Dreams & Swords

October 2006 issue

Dreams & Swords
All books are either dreams or swords,
You can cut, or you can drug, with words.

- Amy Lowell (Sword Blades and Poppy Seeds)

Past issues of the Dreams & Swords column may be found here.

A Huntingdon Halloween:

"In a period when the heavy iron gates were locked every Sunday afternoon and when the Literary Digest could ask faculties, 'What are the causes of and remedies for the evils of modern dance?' the president, the faculty, and even the trustees felt a certain responsibility for making their own contributions to the girls' restricted social life. … The faculty as a whole, usually under the direction of Miss Lily Byron Gill, provided an exciting entertainment each fall in its Halloween party for the students. This party was first given in the fall of 1917. The usual procedure was to escort the students, who were both giggling and quaking, down to the darkened swimming pool, filled with bedsprings for the occasion. After a period in the "torture chamber" the faculty led their victims to the chapel, where they threw off their disguises as witches and ghosts and gave a vaudeville that the students always applauded hysterically.
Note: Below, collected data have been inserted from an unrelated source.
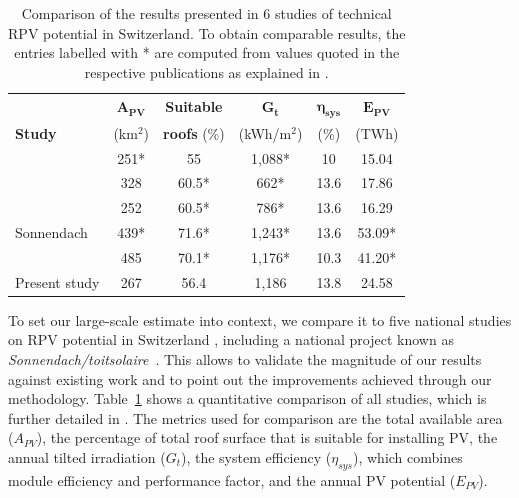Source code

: \begin{table}[b]
\centering
\footnotesize
\begin{tabular}{lccccc}
\hline
 & \textbf{$\mathbf{A_{PV}}$} & \textbf{Suitable} & \textbf{$\mathbf{G_t}$} & \textbf{$\boldsymbol{\eta_{sys}}$} & \textbf{$\mathbf{E_{PV}}$} \\
\textbf{Study}           & (km$^2$) & \textbf{roofs} (\%) & (kWh/m$^2$) & (\%) & (TWh) \\
\hline
\citet{iea_potential_2002}             & 251*               & 55                   & 1,088*             & 10                   & 15.04                   \\
\citet{assouline_quantifying_2017}             & 328                & 60.5*                & 662*               & 13.6                 & 17.86                   \\
\citet{assouline_large-scale_2018}             & 252                & 60.5*                & 786*               & 13.6                 & 16.29                   \\
Sonnendach \cite{klauser_solarpotentialanalyse_2016, portmann_sonnendach.ch:_2016}    & 439*               & 71.6*                & 1,243*             & 13.6                 & 53.09*                  \\
\citet{buffat_scalable_2018}            & 485                & 70.1*                & 1,176*             & 10.3                 & 41.20*                  \\
Present study        & 267                & 56.4                 & 1,186              & 13.8                 & 24.58                   \\ \hline
\end{tabular}

\caption{Comparison of the results presented in 6 studies of technical RPV potential in Switzerland. To obtain comparable results, the entries labelled with * are computed from values quoted in the respective publications as explained in \cite{walch_critical_2019}.}
\label{tab:comparison}
\end{table}

To set our large-scale estimate into context, we compare it to five national studies on RPV potential in Switzerland \cite{iea_potential_2002, assouline_quantifying_2017, assouline_large-scale_2018, klauser_solarpotentialanalyse_2016, buffat_scalable_2018}, including a national project known as \textit{Sonnendach/toitsolaire}~\cite{klauser_solarpotentialanalyse_2016, portmann_sonnendach.ch:_2016}. This allows to validate the magnitude of our results against existing work and to point out the improvements achieved through our methodology.
Table~\ref{tab:comparison} shows a quantitative comparison of all studies, which is further detailed in \cite{walch_critical_2019}. The metrics used for comparison are the total available area ($A_{PV}$), the percentage of total roof surface that is suitable for installing PV, the annual tilted irradiation ($G_t$), the system efficiency ($\eta_{sys}$), which combines module efficiency and performance factor, and the annual PV potential ($E_{PV}$). 

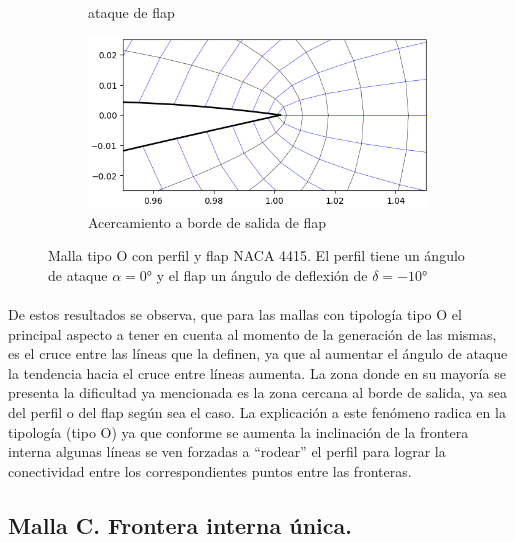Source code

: \documentclass[letterpaper, openright, 12pt]{book}
\begin{document}
\begin{figure}[htbp!]
\begin{subfigure}[t]{0.45\textwidth}
{                ataque de flap}
            \label{fig:naca4415_flap_-10_airfoil}
        \end{subfigure}
        \begin{subfigure}[c]{0.45\textwidth}
            \includegraphics[keepaspectratio,
                width=0.99\textwidth]{./img/naca4415_flap_-10_flap}
            \caption{Acercamiento a borde de salida de flap}
            \label{fig:naca4415_flap_-10_flap}
        \end{subfigure}
        \caption[Malla tipo O con perfil y flap NACA 4415 a
            $-10\si{\degree}$]{Malla tipo O con perfil y flap NACA 4415. El
            perfil tiene un ángulo de ataque $\alpha = 0\si{\degree}$ y el flap
            un ángulo de deflexión de $\delta = -10\si{\degree}$}
        \label{fig:naca4415_flap_-10}
    \end{figure}

    \paragraph*{}
    De estos resultados se observa, que para las mallas con tipología tipo O
    el principal aspecto a tener en cuenta al momento de la generación de las
    mismas, es el cruce entre las líneas que la definen, ya que al aumentar el
    ángulo de ataque la tendencia hacia el cruce entre líneas aumenta. La zona
    donde en su mayoría se presenta la dificultad ya mencionada es la zona
    cercana al borde de salida, ya sea del perfil o del flap según sea el caso.
    La explicación a este fenómeno radica en la tipología (tipo O) ya que
    conforme se aumenta la inclinación de la frontera interna algunas líneas
    se ven forzadas a ``rodear'' el perfil para lograr la conectividad entre
    los correspondientes puntos entre las fronteras.


    \subsection{Malla C. Frontera interna única.}
\end{document}
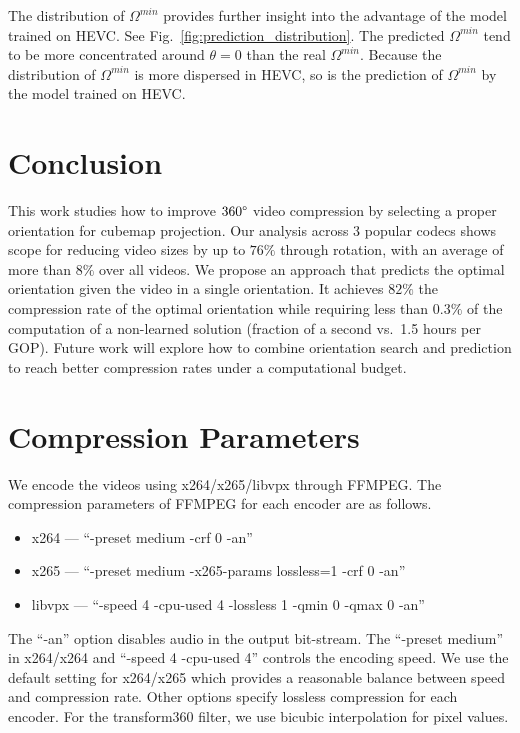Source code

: \documentclass[journal,transmag]{IEEEtran}
\begin{document}
The distribution of $\Omega^{min}$ provides further insight into the advantage of the model trained on HEVC.
See Fig.~\ref{fig:prediction_distribution}.
The predicted $\Omega^{min}$ tend to be more concentrated around $\theta{=}0$ than the real $\Omega^{min}$.
Because the distribution of $\Omega^{min}$ is more dispersed in HEVC,
so is the prediction of $\Omega^{min}$ by the model trained on HEVC.



\section{Conclusion}


This work studies how to improve $360\degree$ video compression by selecting a proper orientation for cubemap projection.
Our analysis across 3 popular codecs shows scope for reducing video sizes by up to $76\%$ through rotation,
with an average of more than $8\%$ over all videos.
We propose an approach that predicts the optimal orientation given the video in a single orientation.
It achieves $82\%$ the compression rate of the optimal orientation while requiring less than $0.3\%$ of the computation of a non-learned solution (fraction of a second vs.~1.5 hours per GOP).
Future work will explore how to combine orientation search and prediction to reach better compression rates under a computational budget.






\IEEEpeerreviewmaketitle




\appendices
\section{Compression Parameters}

We encode the videos using x264/x265/libvpx through FFMPEG.
The compression parameters of FFMPEG for each encoder are as follows.
\begin{itemize}[leftmargin=*,label=$\bullet$]
    \item x264 --- ``-preset medium -crf 0 -an''
    \item x265 --- ``-preset medium -x265-params lossless=1 -crf 0 -an''
    \item libvpx --- ``-speed 4 -cpu-used 4 -lossless 1 -qmin 0 -qmax 0 -an''
\end{itemize}
The ``-an'' option disables audio in the output bit-stream.
The ``-preset medium'' in x264/x264 and ``-speed 4 -cpu-used 4'' controls the encoding speed.
We use the default setting for x264/x265 which provides a reasonable balance between speed and compression rate.
Other options specify lossless compression for each encoder.
For the transform360 filter,
we use bicubic interpolation for pixel values.
\end{document}

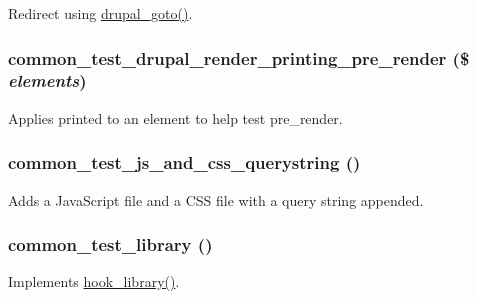 \label{common__test_8module_a395b0f500add60064382c0a497818c9c}
Redirect using \hyperlink{group__http__handling_ga5b68d7a934713d1d623b2b32a732235d}{drupal\_\-goto()}. \hypertarget{common__test_8module_a6bd7008e00a42dda50d7e4aeb06781bd}{
\subsubsection[{common\_\-test\_\-drupal\_\-render\_\-printing\_\-pre\_\-render}]{\setlength{\rightskip}{0pt plus 5cm}common\_\-test\_\-drupal\_\-render\_\-printing\_\-pre\_\-render (\$ {\em elements})}}
\label{common__test_8module_a6bd7008e00a42dda50d7e4aeb06781bd}
Applies printed to an element to help test pre\_\-render. \hypertarget{common__test_8module_abc4014dbd035130749965918d7ad1e04}{
\subsubsection[{common\_\-test\_\-js\_\-and\_\-css\_\-querystring}]{\setlength{\rightskip}{0pt plus 5cm}common\_\-test\_\-js\_\-and\_\-css\_\-querystring ()}}
\label{common__test_8module_abc4014dbd035130749965918d7ad1e04}
Adds a JavaScript file and a CSS file with a query string appended. \hypertarget{common__test_8module_ad3142c4a59e048196244a5e1e07fd60d}{
\subsubsection[{common\_\-test\_\-library}]{\setlength{\rightskip}{0pt plus 5cm}common\_\-test\_\-library ()}}
\label{common__test_8module_ad3142c4a59e048196244a5e1e07fd60d}
Implements \hyperlink{group__hooks_ga6bf3f83fa2e373836f5aa78fd143d1cd}{hook\_\-library()}.

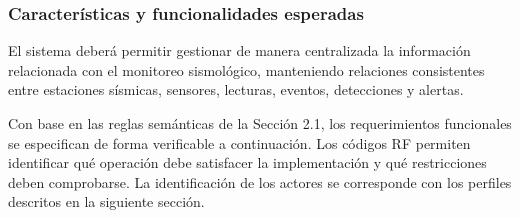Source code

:\documentclass[12pt,a4paper]{article}
\begin{document}

\subsubsection{Características y funcionalidades esperadas}

El sistema deberá permitir gestionar de manera centralizada la información relacionada con el monitoreo sismológico, manteniendo relaciones consistentes entre estaciones sísmicas, sensores, lecturas, eventos, detecciones y alertas.

Con base en las reglas semánticas de la Sección 2.1, los requerimientos funcionales se especifican de forma verificable a continuación. Los códigos RF permiten identificar qué operación debe satisfacer la implementación y qué restricciones deben comprobarse. La identificación de los actores se corresponde con los perfiles descritos en la siguiente sección.
\end{document}
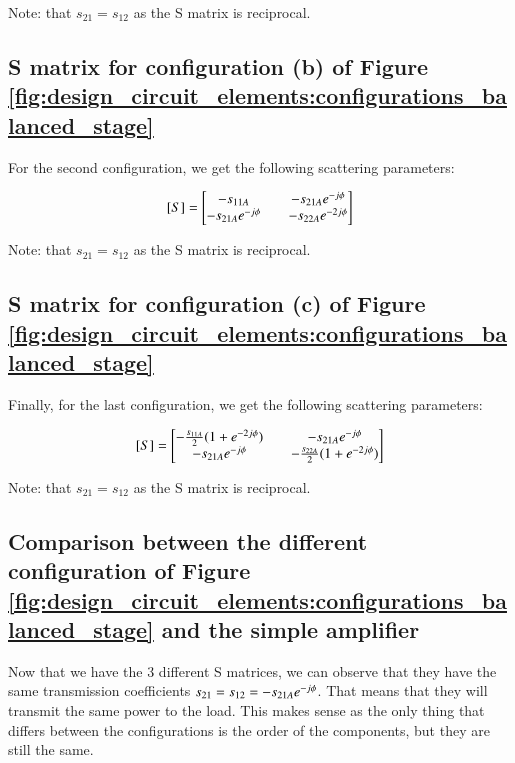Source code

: \documentclass[12pt]{report} %
\begin{document}
Note: that $s_{21} = s_{12}$ as the S matrix is reciprocal.

\subsection{S matrix for configuration (b) of Figure \ref{fig:design_circuit_elements:configurations_balanced_stage}}

For the second configuration, we get the following scattering parameters:

\[
[S] = \begin{bmatrix}
- s_{11A} & \quad - s_{21A} \* e^{- j \* \phi} \\
- s_{21A} \* e^{- j \* \phi} & \quad - s_{22A} \* e^{-2 \* j \* \phi} \\
\end{bmatrix}
\]

Note: that $s_{21} = s_{12}$ as the S matrix is reciprocal.

\subsection{S matrix for configuration (c) of Figure \ref{fig:design_circuit_elements:configurations_balanced_stage}}

Finally, for the last configuration, we get the following scattering parameters:

\[
[S] = \begin{bmatrix}
- \frac{s_{11A}}{2} \* (1 + e^{-2 \* j \* \phi}) & \quad - s_{21A} \* e^{- j \* \phi} \\
- s_{21A} \* e^{- j \* \phi} & \quad - \frac{s_{22A}}{2} \* (1 + e^{-2 \* j \* \phi}) \\
\end{bmatrix}
\]

Note: that $s_{21} = s_{12}$ as the S matrix is reciprocal.

\subsection{Comparison between the different configuration of Figure \ref{fig:design_circuit_elements:configurations_balanced_stage} and the simple amplifier}

Now that we have the 3 different S matrices, we can observe that they have the same transmission coefficients $s_{21} = s_{12} = - s_{21A} \* e^{- j \* \phi}$. That means that they will transmit the same power to the load. This makes sense as the only thing that differs between the configurations is the order of the components, but they are still the same.
\end{document}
In the twenties the setting for the party was moved to the 'gym' in Massey."

(from History of Huntingdon College, 1854-1954 by Rhoda Coleman Ellison, University of Alabama Press, 1954.)

So, Halloween celebrations at Huntingdon are nothing new it seems. And were you aware that the basement of Flowers once held a swimming pool? (We have pictures of it in the archives.) The Library won't be installing a torture chamber for its Halloween observance, though the sealed off old basement can make one conjure a myriad of gruesome possibilities …
But to help get you in the spirit of things, our resident library ghost, Frank, would like to offer a few suggestions for your holiday reading and viewing pleasure, and remind you first-year students of the Library's FYE Halloween dinner. This year's event is scheduled for Friday evening, October 27. Invitations will be going out in a couple of weeks. Now for Frank's recommendations:

Female of the Species : Tales of Mystery and Suspense and Haunted : Tales of the Grotesque both by Joyce Carol Oates.
Essential Dracula : Including the Complete Novel by Bram Stoker, written and edited by Leonard Wolf.

The Exorcist, by William Peter Blatty.

Frankenstein, or, the Modern Prometheus, by Mary W. Shelley.

Ghost Story, by Peter Straub.

Interview with the Vampire: a Novel, by Anne Rice.

Jaws, by Peter Benchley.

Salem's Lot, by Stephen King.

Strange Case of Dr. Jekyll and Mr. Hyde, by Robert Louis Stevenson.

The Phantom of the Opera, by Gaston Leroux.

The Historian : a Novel, by Elizabeth Kostova.

Blood Thirst: 100 Years of Vampire Fiction, edited and with an introduction by Leonard Wolf.

Doubles, Dummies, and Dolls: 21 Terror Tales of Replication, edited by Leonard Wolf.

Norton Book of Ghost Stories, edited by Brad Leithauser.

Book of Were-wolves: Being an Account of a Terrible Superstition, by Sabine Baring-Gould.

Death Makes a Holiday: a Cultural History of Halloween, by David J. Skal.

For a more visually induced horrorfest, there are many classic films of the 20th century in the library collection - Dracula, The Mummy, Bride of Frankenstein, The Fog, Vincent Price films, Alfred Hitchcock (including his television program Alfred Hitchcock Presents), of course The Rocky Horror Picture Show, and then those that are so bad they're good such as Plan 9 from Outer Space and Attack of the Killer Tomatoes. And Frank's good friend the Red Lady would never forgive him if he didn't mention her personal favorite 13 Alabama Ghosts and Jeffrey, by Kathryn Tucker Windham and Margaret Gillis Figh.

Now … what's that creak you just heard???